Le chef républicain du Sénat Mitch McConnell a alors fait savoir qu’il engagerait « selon toute probabilité » avant la fin de la semaine les « démarches préliminaires » à l’ouverture du procès, dont la prestation de serment des sénateurs devant le chef de la Cour suprême des Etats-Unis John Roberts.

« Nous espérons y parvenir de manière consensuelle, ce qui permettrait de commencer véritablement le procès mardi prochain », a ajouté ce fidèle soutien de Donald Trump, déterminé à sortir au plus vite le président de cette passe difficile.

« Faits graves »

Après Andrew Johnson en 1868 et Bill Clinton en 1999, « le Sénat va entamer le troisième procès en destitution d’un président en exercice », a souligné le chef de la minorité démocrate de la chambre haute, Chuck Schumer, en rappelant que les faits reprochés à Donald Trump étaient « graves ».

L’opposition est convaincue que le président a usé des moyens de l’Etat pour faire pression sur l’Ukraine afin qu’elle enquête sur le démocrate Joe Biden, son adversaire potentiel à la présidentielle de novembre.

Ils l’accusent notamment d’avoir gelé une aide militaire cruciale pour ce pays en conflit armé avec son voisin russe, afin de parvenir à ses fins.

Les républicains, qui font bloc autour de Donald Trump, dénoncent eux une « chasse aux sorcières » sans fondement nourrie selon eux par l’aversion de l’opposition pour ce président atypique.

Les démocrates, qui peuvent compter sur 47 voix (sur 100) au Sénat, sont conscients qu’ils n’ont quasiment aucune chance d’obtenir la destitution de l’ancien homme d’affaires new-yorkais, une majorité des deux tiers étant nécessaire.

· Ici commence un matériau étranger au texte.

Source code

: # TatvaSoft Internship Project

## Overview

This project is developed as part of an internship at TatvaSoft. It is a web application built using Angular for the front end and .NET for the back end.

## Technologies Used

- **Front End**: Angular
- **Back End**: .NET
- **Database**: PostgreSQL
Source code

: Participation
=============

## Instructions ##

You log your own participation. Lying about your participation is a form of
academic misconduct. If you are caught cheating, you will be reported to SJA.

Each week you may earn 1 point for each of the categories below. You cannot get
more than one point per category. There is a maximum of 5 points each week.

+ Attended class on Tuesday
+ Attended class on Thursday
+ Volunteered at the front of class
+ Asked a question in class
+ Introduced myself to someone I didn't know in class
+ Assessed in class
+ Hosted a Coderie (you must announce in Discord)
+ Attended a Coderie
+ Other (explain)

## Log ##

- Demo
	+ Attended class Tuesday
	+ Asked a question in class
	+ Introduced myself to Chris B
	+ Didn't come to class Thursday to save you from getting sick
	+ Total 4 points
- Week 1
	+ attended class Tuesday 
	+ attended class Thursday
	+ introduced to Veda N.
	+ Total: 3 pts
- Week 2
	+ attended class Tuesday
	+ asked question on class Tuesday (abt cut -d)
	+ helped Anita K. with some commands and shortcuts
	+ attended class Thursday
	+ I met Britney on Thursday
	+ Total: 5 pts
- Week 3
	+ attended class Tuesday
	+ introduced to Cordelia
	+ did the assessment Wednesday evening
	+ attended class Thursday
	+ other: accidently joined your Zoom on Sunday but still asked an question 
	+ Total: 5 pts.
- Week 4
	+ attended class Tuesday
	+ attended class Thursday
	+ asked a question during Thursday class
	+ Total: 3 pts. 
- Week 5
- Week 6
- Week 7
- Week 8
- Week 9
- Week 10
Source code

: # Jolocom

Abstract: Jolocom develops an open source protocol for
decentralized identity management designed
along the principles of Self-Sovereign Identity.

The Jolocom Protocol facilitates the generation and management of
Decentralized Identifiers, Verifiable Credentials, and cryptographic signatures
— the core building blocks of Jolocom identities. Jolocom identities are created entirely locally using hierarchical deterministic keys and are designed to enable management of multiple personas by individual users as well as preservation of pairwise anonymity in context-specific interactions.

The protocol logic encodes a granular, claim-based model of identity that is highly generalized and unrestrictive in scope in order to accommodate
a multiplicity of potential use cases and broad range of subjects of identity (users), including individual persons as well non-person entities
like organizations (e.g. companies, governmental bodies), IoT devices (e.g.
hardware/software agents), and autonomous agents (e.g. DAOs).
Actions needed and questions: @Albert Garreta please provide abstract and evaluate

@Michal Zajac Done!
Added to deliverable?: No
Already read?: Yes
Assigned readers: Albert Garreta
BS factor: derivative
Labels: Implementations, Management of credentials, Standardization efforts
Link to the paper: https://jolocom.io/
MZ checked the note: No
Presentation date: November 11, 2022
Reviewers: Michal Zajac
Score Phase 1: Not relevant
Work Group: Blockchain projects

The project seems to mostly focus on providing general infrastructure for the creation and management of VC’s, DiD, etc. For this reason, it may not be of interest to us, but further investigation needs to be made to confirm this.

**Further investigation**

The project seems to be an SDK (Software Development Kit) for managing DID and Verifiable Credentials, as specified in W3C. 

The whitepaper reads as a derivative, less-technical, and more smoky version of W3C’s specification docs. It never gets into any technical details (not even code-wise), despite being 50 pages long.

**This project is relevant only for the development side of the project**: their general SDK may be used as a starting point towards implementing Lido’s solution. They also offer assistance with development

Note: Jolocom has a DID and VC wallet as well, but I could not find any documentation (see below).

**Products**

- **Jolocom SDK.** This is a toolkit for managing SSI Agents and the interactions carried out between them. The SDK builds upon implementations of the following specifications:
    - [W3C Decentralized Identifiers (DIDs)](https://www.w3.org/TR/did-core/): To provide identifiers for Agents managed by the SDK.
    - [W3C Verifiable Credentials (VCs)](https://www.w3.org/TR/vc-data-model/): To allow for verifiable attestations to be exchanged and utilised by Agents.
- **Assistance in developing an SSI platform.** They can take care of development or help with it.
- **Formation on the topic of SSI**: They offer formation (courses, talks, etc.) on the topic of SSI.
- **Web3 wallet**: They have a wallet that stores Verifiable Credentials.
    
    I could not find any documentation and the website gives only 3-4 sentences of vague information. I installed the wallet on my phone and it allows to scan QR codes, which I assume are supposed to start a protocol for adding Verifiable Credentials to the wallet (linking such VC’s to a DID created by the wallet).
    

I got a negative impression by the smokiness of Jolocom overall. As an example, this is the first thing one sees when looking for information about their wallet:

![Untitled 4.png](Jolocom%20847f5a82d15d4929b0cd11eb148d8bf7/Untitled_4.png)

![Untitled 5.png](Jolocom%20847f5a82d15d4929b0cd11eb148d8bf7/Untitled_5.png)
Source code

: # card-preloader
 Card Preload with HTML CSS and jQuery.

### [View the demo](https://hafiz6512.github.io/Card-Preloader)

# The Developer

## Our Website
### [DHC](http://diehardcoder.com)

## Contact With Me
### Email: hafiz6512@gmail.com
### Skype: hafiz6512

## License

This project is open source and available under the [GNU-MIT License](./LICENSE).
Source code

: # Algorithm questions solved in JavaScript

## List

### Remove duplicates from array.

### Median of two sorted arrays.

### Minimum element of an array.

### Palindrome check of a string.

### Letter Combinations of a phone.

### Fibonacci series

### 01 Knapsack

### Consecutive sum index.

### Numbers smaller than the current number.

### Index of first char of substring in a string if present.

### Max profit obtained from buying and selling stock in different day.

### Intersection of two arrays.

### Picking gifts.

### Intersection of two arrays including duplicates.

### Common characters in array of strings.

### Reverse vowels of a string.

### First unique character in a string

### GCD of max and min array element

Mais ils espèrent faire émerger des informations embarrassantes pour le locataire de la Maison Blanche. Ils réclament notamment la convocation de quatre proches conseillers de Donald Trump à qui l’exécutif avait interdit de participer à l’enquête de la Chambre.

« Non-lieu »

L’un d’eux, John Bolton, ancien conseiller à la sécurité nationale, s’est dit prêt à répondre à une convocation au Sénat. Mais la question a été reléguée à plus tard par Mitch McConnell et un consensus n’est pas garanti.

Sans témoins ni documents additionnels, « le procès au Sénat deviendra une farce, une réunion télévisée pour un procès fictif », a mis en garde Chuck Schumer.

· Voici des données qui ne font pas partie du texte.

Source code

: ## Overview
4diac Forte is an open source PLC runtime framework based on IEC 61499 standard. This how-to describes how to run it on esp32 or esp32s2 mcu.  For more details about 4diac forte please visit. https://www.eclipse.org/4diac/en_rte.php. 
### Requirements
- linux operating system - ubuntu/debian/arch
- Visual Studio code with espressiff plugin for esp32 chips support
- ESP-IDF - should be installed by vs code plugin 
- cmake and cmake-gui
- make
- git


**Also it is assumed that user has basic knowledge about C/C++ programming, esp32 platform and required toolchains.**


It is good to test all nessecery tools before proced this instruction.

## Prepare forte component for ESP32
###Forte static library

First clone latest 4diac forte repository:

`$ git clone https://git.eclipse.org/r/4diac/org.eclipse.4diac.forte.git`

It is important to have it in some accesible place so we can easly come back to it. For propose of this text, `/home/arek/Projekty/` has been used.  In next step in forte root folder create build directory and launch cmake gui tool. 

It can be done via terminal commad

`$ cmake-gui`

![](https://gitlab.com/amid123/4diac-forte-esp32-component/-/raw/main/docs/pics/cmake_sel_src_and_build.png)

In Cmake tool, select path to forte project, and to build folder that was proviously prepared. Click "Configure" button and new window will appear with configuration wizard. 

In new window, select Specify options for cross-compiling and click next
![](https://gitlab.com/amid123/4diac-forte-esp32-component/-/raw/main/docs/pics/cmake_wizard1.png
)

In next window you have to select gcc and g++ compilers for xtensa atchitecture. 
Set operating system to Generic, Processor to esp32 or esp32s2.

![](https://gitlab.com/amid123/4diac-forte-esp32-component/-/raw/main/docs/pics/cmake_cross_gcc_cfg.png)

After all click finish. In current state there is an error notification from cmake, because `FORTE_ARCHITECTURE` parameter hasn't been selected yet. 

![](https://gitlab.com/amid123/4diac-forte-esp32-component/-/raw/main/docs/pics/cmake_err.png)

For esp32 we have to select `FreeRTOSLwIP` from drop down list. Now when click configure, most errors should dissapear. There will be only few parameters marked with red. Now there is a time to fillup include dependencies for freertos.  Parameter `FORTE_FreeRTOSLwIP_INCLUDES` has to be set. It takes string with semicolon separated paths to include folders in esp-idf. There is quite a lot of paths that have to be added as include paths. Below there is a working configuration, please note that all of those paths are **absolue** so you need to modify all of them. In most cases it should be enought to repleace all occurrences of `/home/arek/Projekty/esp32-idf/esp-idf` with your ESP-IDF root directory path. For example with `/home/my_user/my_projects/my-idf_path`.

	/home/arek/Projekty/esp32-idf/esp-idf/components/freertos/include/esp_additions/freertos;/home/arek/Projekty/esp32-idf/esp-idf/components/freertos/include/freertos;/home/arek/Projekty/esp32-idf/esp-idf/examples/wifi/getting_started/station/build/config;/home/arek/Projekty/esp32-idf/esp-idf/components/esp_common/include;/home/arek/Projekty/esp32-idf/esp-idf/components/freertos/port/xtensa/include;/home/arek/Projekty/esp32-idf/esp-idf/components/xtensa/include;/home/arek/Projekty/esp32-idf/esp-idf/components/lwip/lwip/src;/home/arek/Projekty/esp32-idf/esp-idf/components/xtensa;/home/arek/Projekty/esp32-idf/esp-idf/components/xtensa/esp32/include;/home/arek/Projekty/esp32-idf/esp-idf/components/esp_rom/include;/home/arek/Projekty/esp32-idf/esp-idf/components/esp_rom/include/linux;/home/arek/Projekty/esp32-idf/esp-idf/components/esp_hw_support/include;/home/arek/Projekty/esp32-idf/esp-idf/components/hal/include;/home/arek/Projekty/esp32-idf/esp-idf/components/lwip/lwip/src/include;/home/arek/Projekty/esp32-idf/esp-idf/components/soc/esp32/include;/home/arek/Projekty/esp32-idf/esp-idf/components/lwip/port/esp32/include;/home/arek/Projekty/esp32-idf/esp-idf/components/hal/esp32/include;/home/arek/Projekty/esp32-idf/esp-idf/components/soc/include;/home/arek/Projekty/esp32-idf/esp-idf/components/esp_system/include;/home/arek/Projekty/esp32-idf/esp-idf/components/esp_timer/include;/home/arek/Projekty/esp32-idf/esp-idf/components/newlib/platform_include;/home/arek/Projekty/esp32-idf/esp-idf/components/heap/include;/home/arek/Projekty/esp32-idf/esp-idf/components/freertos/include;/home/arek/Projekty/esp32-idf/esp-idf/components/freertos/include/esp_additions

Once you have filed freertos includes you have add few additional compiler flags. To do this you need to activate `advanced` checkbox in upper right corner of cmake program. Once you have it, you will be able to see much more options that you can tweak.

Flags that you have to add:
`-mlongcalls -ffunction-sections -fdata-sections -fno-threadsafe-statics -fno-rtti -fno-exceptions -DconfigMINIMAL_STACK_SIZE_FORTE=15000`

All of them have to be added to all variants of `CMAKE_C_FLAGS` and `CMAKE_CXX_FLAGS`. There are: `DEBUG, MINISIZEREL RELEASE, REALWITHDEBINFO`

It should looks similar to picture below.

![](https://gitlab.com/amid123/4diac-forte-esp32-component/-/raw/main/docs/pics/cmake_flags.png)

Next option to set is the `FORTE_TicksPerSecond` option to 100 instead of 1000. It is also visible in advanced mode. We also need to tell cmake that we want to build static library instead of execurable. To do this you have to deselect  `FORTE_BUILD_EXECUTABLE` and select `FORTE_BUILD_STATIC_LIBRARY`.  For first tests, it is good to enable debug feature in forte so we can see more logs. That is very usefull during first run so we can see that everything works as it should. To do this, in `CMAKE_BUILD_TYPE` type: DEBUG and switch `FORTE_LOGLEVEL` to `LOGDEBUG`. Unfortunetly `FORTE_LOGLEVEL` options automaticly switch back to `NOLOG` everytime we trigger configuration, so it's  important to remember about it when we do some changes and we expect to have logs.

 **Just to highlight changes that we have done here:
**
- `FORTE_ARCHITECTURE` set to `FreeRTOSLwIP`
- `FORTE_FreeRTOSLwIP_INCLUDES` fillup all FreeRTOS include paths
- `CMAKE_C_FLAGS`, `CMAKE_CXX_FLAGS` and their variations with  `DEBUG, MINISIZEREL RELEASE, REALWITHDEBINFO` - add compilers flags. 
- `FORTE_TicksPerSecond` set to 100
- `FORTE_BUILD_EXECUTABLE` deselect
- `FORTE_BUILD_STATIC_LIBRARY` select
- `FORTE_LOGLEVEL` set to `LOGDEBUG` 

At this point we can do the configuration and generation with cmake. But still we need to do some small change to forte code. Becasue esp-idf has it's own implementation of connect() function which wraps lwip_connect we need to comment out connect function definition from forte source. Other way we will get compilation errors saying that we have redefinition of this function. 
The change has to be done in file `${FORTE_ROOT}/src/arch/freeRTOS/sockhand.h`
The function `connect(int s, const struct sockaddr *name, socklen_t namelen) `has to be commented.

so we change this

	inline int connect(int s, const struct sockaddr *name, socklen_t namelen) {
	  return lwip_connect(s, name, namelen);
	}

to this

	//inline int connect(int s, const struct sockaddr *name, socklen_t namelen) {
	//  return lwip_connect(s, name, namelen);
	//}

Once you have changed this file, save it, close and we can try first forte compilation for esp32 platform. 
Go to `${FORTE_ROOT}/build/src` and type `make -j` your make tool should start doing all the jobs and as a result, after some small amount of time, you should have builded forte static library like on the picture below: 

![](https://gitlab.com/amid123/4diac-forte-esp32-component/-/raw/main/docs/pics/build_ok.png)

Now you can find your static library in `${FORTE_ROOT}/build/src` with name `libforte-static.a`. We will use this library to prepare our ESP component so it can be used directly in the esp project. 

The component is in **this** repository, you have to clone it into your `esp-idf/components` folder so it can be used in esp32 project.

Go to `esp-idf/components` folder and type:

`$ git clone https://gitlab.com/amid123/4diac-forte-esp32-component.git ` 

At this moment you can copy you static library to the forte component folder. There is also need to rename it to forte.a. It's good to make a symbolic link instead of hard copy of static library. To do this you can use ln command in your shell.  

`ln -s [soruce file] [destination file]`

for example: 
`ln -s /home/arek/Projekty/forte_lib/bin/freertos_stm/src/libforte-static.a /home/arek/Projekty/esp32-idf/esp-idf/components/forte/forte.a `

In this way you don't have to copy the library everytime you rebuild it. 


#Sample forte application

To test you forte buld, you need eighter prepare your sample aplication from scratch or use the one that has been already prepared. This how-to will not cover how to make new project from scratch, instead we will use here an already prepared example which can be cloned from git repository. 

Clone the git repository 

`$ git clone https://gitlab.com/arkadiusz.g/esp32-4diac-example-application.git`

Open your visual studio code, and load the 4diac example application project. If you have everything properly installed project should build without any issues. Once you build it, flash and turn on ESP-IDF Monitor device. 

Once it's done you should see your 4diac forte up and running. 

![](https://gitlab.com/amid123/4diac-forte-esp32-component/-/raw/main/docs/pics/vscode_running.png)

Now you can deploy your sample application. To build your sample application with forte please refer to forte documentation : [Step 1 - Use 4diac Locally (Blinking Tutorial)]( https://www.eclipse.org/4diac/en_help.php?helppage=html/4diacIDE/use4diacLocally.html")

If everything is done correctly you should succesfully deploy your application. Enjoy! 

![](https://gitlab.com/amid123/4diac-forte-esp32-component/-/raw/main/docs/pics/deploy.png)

« Le président et les sénateurs devront rendre des comptes », a pour sa part estimé Mme Pelosi, accusant Mitch McConnell de s’être « rallié à l’idée d’une résolution sur un non-lieu ».

Donald Trump a caressé lundi l’hypothèse d’un vote des sénateurs pour refermer le dossier sans même entendre les arguments des parties.

« Beaucoup pensent qu’organiser un procès sans preuve, ni crime (…) plutôt que de prononcer un non-lieu donne du crédit à la chasse aux sorcières des démocrates », a-t-il tweeté.

« Un non-lieu étoufferait l’affaire », a rétorqué Mme Pelosi. « Les Américains méritent la vérité et la Constitution impose un procès ».

M. McConnell a toutefois rejeté les accusations de sa rivale. « Il y a peu ou pas de soutien pour une résolution sur un non-lieu. Nous avons pour obligation d’entendre les arguments » des parties, a-t-il lui aussi estimé.